- What you have to do -
Write out precisely the lines beginning with the line that contains "中共前四十年主要對中國進行的" and ending with the last line of the entries, and no other lines.

=======

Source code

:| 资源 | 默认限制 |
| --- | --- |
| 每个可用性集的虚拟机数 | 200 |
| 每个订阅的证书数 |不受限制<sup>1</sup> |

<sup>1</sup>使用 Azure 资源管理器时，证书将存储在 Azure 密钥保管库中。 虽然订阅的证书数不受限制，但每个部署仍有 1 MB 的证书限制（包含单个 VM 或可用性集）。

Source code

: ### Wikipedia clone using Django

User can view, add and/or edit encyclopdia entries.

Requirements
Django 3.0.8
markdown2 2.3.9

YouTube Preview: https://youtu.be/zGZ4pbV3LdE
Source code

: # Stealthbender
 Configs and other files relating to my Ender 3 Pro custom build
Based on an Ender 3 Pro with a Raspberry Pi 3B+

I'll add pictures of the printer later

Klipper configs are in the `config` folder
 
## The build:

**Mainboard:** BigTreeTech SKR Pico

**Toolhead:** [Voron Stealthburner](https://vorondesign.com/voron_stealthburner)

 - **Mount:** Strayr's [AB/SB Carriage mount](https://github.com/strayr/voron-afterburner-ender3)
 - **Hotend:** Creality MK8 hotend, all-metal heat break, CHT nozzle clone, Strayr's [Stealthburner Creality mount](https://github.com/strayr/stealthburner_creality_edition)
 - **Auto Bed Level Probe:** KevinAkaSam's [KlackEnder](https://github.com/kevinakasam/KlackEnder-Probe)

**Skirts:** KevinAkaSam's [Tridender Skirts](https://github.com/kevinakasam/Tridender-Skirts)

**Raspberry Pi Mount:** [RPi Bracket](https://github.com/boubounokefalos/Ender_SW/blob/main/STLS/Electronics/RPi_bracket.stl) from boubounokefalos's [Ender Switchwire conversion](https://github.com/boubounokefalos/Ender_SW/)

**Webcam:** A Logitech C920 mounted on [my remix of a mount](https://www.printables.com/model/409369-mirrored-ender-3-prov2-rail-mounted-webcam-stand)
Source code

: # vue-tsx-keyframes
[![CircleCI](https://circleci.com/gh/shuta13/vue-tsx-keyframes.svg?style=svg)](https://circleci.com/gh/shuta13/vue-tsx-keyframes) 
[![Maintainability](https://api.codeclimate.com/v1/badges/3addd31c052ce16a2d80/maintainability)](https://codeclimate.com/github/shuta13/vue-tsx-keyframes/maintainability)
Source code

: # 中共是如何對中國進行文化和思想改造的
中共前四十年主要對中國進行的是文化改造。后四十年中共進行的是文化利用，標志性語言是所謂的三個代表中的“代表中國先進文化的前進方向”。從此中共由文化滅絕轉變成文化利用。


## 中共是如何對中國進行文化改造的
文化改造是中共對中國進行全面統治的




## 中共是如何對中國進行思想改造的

=======

- Solved exercise -
中共前四十年主要對中國進行的是文化改造。后四十年中共進行的是文化利用，標志性語言是所謂的三個代表中的“代表中國先進文化的前進方向”。從此中共由文化滅絕轉變成文化利用。


## 中共是如何對中國進行文化改造的
文化改造是中共對中國進行全面統治的




## 中共是如何對中國進行思想改造的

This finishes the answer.